Participó como actor en más de ochenta películas. Lo intentó veces y veces, desde sus inicios artísticos, cuando vivía con su padres, dueños de un restaurante en Paris que, al trasluz de los testigos, tenía un aire Modiano en El bistró de la juventud perdida. Aznavour perteneció a un linaje de cómicos y cantantes callejeros. Cantó con Liza Minelli en el Palais des Congrès de Paris de 1991, justo el día que Alain Resnais rescató el momento para la banda sonora de su penúltima película Vous n’avez encore rien vu (2012). Supo ser actor, o lo fue desde el primer día. El público teatral francés aplaudió a rabiar La cage aux folles ( La jaula de las locas) con un Aznavour soberbio en el intrincado tema de la bisexualidad y el travestismo. Perteneció a la generación de impronta rancia llamada Salut le copains, en la que inventó esencias estéticas de dudoso gusto, junto a Johnny Hallyday . En el cine de acción nos acostumbramos a verlo de secundario y, sin embargo, sus cameos en la pantalla se parecieron más a los inesperados planos de Hitchcok, que a los de cualquier aspirante. Digamos que Aznavour hizo cientos de pruebas, pero más por afición y amistad con los directores que por necesidad.

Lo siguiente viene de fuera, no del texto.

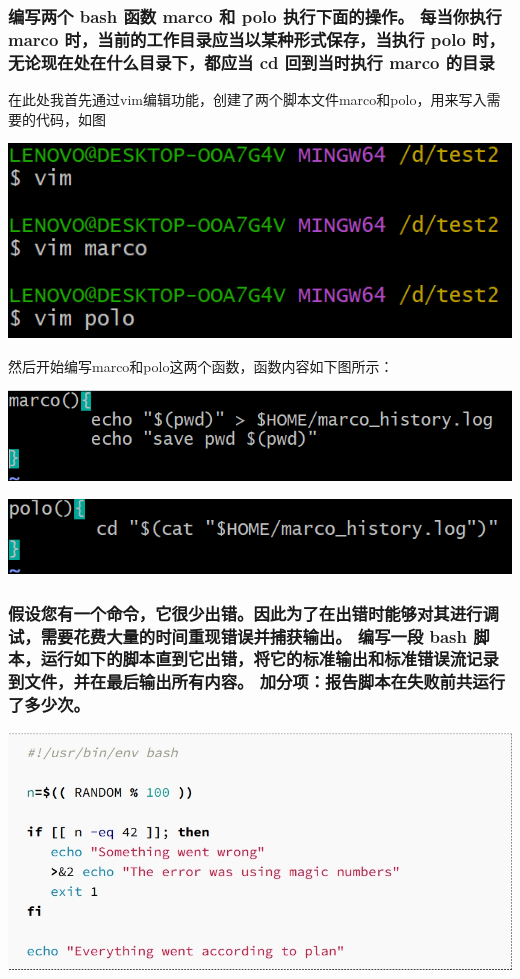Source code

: \documentclass[UTF8,a4paper]{ctexart}
\begin{document}
\begin{sloppypar}
	\subsubsection{编写两个 bash 函数 marco 和 polo 执行下面的操作。 每当你执行 marco 时，当前的工作目录应当以某种形式保存，当执行 polo 时，无论现在处在什么目录下，都应当 cd 回到当时执行 marco 的目录}
	在此处我首先通过vim编辑功能，创建了两个脚本文件marco和polo，用来写入需要的代码，如图
	

	\includegraphics[width = 16cm]{6}

	然后开始编写marco和polo这两个函数，函数内容如下图所示：

	\includegraphics[width = 16cm]{7}

	\includegraphics[width = 16cm]{8}
	
	\subsubsection{假设您有一个命令，它很少出错。因此为了在出错时能够对其进行调试，需要花费大量的时间重现错误并捕获输出。 编写一段 bash 脚本，运行如下的脚本直到它出错，将它的标准输出和标准错误流记录到文件，并在最后输出所有内容。 加分项：报告脚本在失败前共运行了多少次。}

	\includegraphics[width = 16cm]{9}
	

\end{sloppypar}
\end{document}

Aunque saliera a hombros, Aznavour nunca conquistó el Olimpia de Paris, como Brassens, Raimón o Wolf Bierman, pero la educación sentimental está hacha de ráfagas multicolores. Y en las últimas horas, el mundo de la cultura en el sentido amplio, descontados los del morro retorcido, comparte las lágrimas de del músico y jugador de pocker de origen judío, Patrick Bruel, “Qué tristeza estar sin ti…”, secundado por la ministra del ramo, Françoise Nyssen: “Aznavour cantó el amor, el tiempo que pasa.. ”. Y con la veterana Brigitte Bardot, antigua novia de Gilbert Bécaud; ( el copain de Et maintenent, aquella canción mantra) cerrando el penúltimo círculo íntimo: “Aznavour ha sido Francia”.